Many lessees are also taking the step of acquiring the right to manage their block.  In those circumstances, a right to manage company (RTM Co) takes on responsibility for the management of the block by acquiring the management functions.

Lessees might also wear a hat as freeholder, because they’re a member of the freehold owning company.

In all of the above cases, lessees may choose to become directors of either their company.  But being a director is not a job to be taken lightly.  What are the duties and obligations of being a director of an RMC or RTC Co?

We’ve provided some information below to help leaseholders understand their duties and obligations as a director.

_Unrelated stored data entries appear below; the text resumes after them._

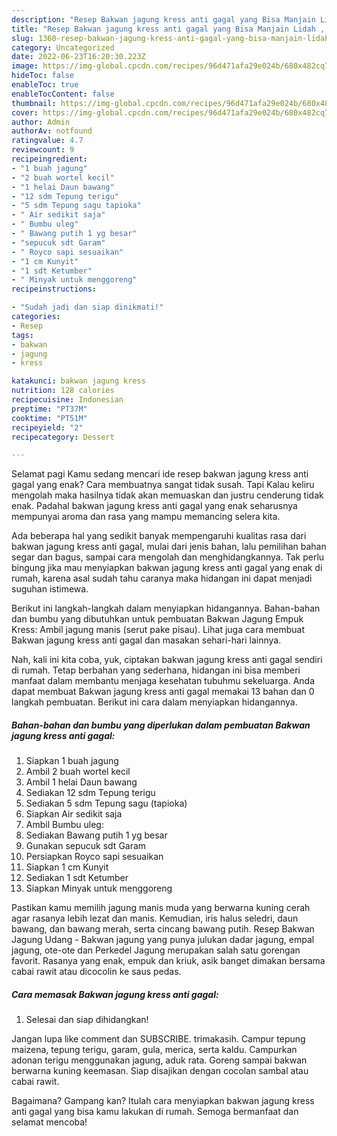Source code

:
```yaml
---
description: "Resep Bakwan jagung kress anti gagal yang Bisa Manjain Lidah , Mantap"
title: "Resep Bakwan jagung kress anti gagal yang Bisa Manjain Lidah , Mantap"
slug: 1360-resep-bakwan-jagung-kress-anti-gagal-yang-bisa-manjain-lidah-mantap
category: Uncategorized
date: 2022-06-23T16:20:30.223Z
image: https://img-global.cpcdn.com/recipes/96d471afa29e024b/680x482cq70/bakwan-jagung-kress-anti-gagal-foto-resep-utama.jpg
hideToc: false
enableToc: true
enableTocContent: false
thumbnail: https://img-global.cpcdn.com/recipes/96d471afa29e024b/680x482cq70/bakwan-jagung-kress-anti-gagal-foto-resep-utama.jpg
cover: https://img-global.cpcdn.com/recipes/96d471afa29e024b/680x482cq70/bakwan-jagung-kress-anti-gagal-foto-resep-utama.jpg
author: Admin
authorAv: notfound
ratingvalue: 4.7
reviewcount: 9
recipeingredient:
- "1 buah jagung"
- "2 buah wortel kecil"
- "1 helai Daun bawang"
- "12 sdm Tepung terigu"
- "5 sdm Tepung sagu tapioka"
- " Air sedikit saja"
- " Bumbu uleg"
- " Bawang putih 1 yg besar"
- "sepucuk sdt Garam"
- " Royco sapi sesuaikan"
- "1 cm Kunyit"
- "1 sdt Ketumber"
- " Minyak untuk menggoreng"
recipeinstructions:

- "Sudah jadi dan siap dinikmati!"
categories:
- Resep
tags:
- bakwan
- jagung
- kress

katakunci: bakwan jagung kress 
nutrition: 128 calories
recipecuisine: Indonesian
preptime: "PT37M"
cooktime: "PT51M"
recipeyield: "2"
recipecategory: Dessert

---
```



Selamat pagi Kamu sedang mencari ide resep bakwan jagung kress anti gagal yang enak? Cara membuatnya sangat tidak susah. Tapi Kalau keliru mengolah maka hasilnya tidak akan memuaskan dan justru cenderung tidak enak. Padahal bakwan jagung kress anti gagal yang enak seharusnya mempunyai aroma dan rasa yang mampu memancing selera kita.


Ada beberapa hal yang sedikit banyak mempengaruhi kualitas rasa dari bakwan jagung kress anti gagal, mulai dari jenis bahan, lalu pemilihan bahan segar dan bagus, sampai cara mengolah dan menghidangkannya. Tak perlu bingung jika mau menyiapkan bakwan jagung kress anti gagal yang enak di rumah, karena asal sudah tahu caranya maka hidangan ini dapat menjadi suguhan istimewa.

Berikut ini langkah-langkah dalam menyiapkan hidangannya. Bahan-bahan dan bumbu yang dibutuhkan untuk pembuatan Bakwan Jagung Empuk Kress: Ambil jagung manis (serut pake pisau). Lihat juga cara membuat Bakwan jagung kress anti gagal dan masakan sehari-hari lainnya.


Nah, kali ini kita coba, yuk, ciptakan bakwan jagung kress anti gagal sendiri di rumah. Tetap berbahan yang sederhana, hidangan ini bisa memberi manfaat dalam membantu menjaga kesehatan tubuhmu sekeluarga. Anda dapat membuat Bakwan jagung kress anti gagal memakai 13 bahan dan 0 langkah pembuatan. Berikut ini cara dalam menyiapkan hidangannya.

<!--inarticleads1-->

##### Bahan-bahan dan bumbu yang diperlukan dalam pembuatan Bakwan jagung kress anti gagal:

1. Siapkan 1 buah jagung
1. Ambil 2 buah wortel kecil
1. Ambil 1 helai Daun bawang
1. Sediakan 12 sdm Tepung terigu
1. Sediakan 5 sdm Tepung sagu (tapioka)
1. Siapkan  Air sedikit saja
1. Ambil  Bumbu uleg:
1. Sediakan  Bawang putih 1 yg besar
1. Gunakan sepucuk sdt Garam
1. Persiapkan  Royco sapi sesuaikan
1. Siapkan 1 cm Kunyit
1. Sediakan 1 sdt Ketumber
1. Siapkan  Minyak untuk menggoreng


Pastikan kamu memilih jagung manis muda yang berwarna kuning cerah agar rasanya lebih lezat dan manis. Kemudian, iris halus seledri, daun bawang, dan bawang merah, serta cincang bawang putih. Resep Bakwan Jagung Udang - Bakwan jagung yang punya julukan dadar jagung, empal jagung, ote-ote dan Perkedel Jagung merupakan salah satu gorengan favorit. Rasanya yang enak, empuk dan kriuk, asik banget dimakan bersama cabai rawit atau dicocolin ke saus pedas. 

<!--inarticleads2-->

##### Cara memasak Bakwan jagung kress anti gagal:


1. Selesai dan siap dihidangkan!

Jangan lupa like comment dan SUBSCRIBE. trimakasih. Campur tepung maizena, tepung terigu, garam, gula, merica, serta kaldu. Campurkan adonan terigu menggunakan jagung, aduk rata. Goreng sampai bakwan berwarna kuning keemasan. Siap disajikan dengan cocolan sambal atau cabai rawit. 

Bagaimana? Gampang kan? Itulah cara menyiapkan bakwan jagung kress anti gagal yang bisa kamu lakukan di rumah. Semoga bermanfaat dan selamat mencoba!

What is a Residents’ Management Company?

An RMC is a particular type of company which holds certain responsibilities relating to blocks of flats.

What does an RMC do?

Under the terms of a lease, an RMC is usually required to perform certain management functions.  These are functions with regards to services, repairs, maintenance, improvements, insurance and management.

An RMC is entitled to recover payment of service charges from the lessees so that it is able to provide those services and perform those management functions.

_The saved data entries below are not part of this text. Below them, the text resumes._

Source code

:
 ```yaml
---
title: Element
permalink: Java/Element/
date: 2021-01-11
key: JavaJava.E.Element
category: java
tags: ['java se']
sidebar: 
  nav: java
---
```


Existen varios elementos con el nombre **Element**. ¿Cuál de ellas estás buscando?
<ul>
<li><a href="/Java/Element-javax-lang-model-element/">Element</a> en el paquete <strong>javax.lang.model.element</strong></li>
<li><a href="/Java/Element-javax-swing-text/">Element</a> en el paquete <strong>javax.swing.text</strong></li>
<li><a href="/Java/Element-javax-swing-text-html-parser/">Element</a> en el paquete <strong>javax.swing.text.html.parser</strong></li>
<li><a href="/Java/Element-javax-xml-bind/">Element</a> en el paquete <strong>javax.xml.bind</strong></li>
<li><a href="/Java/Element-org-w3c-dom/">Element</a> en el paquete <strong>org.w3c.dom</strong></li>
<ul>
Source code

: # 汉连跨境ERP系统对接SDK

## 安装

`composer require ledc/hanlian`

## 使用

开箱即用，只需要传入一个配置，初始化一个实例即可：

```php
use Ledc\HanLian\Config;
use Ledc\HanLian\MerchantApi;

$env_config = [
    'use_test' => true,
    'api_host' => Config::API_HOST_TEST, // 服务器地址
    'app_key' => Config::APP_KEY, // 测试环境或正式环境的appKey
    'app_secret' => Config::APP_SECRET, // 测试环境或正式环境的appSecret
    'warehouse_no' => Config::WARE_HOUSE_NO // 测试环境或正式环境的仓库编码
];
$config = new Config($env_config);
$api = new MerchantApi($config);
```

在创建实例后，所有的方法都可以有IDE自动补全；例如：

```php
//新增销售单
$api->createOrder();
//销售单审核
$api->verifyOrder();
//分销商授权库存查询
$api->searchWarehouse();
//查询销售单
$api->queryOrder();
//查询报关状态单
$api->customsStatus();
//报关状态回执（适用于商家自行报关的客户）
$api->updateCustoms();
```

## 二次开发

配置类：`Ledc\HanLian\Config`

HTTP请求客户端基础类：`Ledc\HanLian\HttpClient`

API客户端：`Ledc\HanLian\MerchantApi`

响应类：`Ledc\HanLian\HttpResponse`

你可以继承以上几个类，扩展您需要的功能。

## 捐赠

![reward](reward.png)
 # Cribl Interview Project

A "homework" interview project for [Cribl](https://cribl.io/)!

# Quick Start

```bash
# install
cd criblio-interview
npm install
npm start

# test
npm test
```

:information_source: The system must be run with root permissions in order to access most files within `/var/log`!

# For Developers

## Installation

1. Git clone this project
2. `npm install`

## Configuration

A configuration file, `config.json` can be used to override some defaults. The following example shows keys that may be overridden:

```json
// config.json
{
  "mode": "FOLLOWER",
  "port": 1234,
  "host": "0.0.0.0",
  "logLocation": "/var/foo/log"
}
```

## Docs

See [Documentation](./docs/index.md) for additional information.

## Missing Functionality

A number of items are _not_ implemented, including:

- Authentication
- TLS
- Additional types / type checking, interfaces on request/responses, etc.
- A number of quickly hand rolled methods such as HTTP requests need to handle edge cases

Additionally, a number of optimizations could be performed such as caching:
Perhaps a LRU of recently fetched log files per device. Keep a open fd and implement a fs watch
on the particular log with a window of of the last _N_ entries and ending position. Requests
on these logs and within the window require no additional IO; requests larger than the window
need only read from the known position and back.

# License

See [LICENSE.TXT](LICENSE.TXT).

How are all these obligations fulfilled?

All companies (including RMCs and RTM Cos) have directors.

A board of directors governs a company.

The board represents the interests of the members of the company, and it’s the board that has overall authority for decisions made by the company.

What are the duties and obligations of a director?

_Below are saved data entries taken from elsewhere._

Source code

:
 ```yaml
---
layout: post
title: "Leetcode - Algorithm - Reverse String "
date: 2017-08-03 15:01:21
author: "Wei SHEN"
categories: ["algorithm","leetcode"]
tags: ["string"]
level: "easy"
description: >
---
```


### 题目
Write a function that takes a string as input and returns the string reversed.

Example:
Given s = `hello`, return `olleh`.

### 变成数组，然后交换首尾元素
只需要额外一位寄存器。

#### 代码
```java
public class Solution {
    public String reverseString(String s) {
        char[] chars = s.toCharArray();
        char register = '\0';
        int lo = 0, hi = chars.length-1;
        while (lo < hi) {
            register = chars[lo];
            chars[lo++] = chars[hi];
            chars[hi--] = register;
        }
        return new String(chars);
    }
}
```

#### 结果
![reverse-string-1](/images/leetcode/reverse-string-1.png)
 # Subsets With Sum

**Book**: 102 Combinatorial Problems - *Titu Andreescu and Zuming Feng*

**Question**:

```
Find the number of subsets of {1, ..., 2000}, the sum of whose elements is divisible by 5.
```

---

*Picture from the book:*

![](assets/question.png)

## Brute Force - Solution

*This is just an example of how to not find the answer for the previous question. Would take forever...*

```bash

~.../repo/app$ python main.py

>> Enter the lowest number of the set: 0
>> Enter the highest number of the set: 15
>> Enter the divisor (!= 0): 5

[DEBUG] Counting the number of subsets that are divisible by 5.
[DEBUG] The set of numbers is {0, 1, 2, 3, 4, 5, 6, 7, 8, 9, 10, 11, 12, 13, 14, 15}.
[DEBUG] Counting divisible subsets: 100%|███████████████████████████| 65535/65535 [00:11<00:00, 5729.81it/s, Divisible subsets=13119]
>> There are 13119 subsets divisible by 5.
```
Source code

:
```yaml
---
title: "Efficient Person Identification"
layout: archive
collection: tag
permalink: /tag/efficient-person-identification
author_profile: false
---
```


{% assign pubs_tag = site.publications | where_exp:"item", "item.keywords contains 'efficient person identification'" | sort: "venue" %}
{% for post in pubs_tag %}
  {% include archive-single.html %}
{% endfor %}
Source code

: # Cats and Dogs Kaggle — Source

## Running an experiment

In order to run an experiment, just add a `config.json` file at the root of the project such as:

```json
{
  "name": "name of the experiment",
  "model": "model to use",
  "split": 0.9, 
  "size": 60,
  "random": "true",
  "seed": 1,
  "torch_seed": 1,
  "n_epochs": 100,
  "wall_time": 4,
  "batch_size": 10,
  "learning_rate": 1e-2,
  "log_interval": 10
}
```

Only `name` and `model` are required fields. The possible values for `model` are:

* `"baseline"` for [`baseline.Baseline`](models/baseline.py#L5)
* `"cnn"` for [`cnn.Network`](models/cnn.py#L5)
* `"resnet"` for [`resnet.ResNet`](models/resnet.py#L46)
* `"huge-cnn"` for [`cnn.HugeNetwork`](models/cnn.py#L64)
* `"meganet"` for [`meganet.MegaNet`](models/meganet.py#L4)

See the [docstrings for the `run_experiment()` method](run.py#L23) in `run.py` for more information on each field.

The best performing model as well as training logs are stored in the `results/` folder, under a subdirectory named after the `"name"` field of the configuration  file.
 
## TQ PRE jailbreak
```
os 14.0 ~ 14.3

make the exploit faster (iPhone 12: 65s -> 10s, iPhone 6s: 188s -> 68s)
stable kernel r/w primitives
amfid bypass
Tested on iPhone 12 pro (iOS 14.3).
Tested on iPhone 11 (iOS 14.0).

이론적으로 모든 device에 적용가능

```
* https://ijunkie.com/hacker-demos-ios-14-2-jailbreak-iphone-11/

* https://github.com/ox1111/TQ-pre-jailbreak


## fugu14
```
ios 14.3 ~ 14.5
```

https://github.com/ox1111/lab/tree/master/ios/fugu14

Because directors look after the affairs of a company, the law imposes a number of duties, burdens and responsibilities on them.  For example, directors must act in good faith in what they genuinely believe to be the best interests of the company.

In broad terms, the general duties under the Companies Act 2006 which apply to all directors are:

  • To act within their powers;
  • To promote the success of the company;
  • To exercise independent judgment;
  • To exercise reasonable care, skill and diligence;
  • To avoid conflicts of interest;
  • Not to accept benefits from third parties;
  • To declare an interest in a proposed transaction or agreement.

These duties are owed to the company, and if directors breach these duties, the company can enforce them. It’s important to note that this can be initiated by the members of the company if they feel that the directors are in breach of their duties.

It is also important to check the company’s Memorandum and Articles of Association (often abbreviated to Mem&Arts) as the Mem&Arts can impose further requirements on company directors.

Managing agents

It’s not uncommon for the directors of an RMC to employ the services of a managing agent to assist with the performance of their management functions under the occupational leases.

A managing agent may also provide company secretarial services and oversee matters of corporate governance.

When do director’s duties commence and end?

The director’s duties to the company commence when they become a director.  Certain aspects of the duties directors hold continue even after resignation.

Legislation and the Mem&Arts dictate who can be a director, and when disqualification may occur.  The Courts also have certain powers to disqualify a person from becoming a director.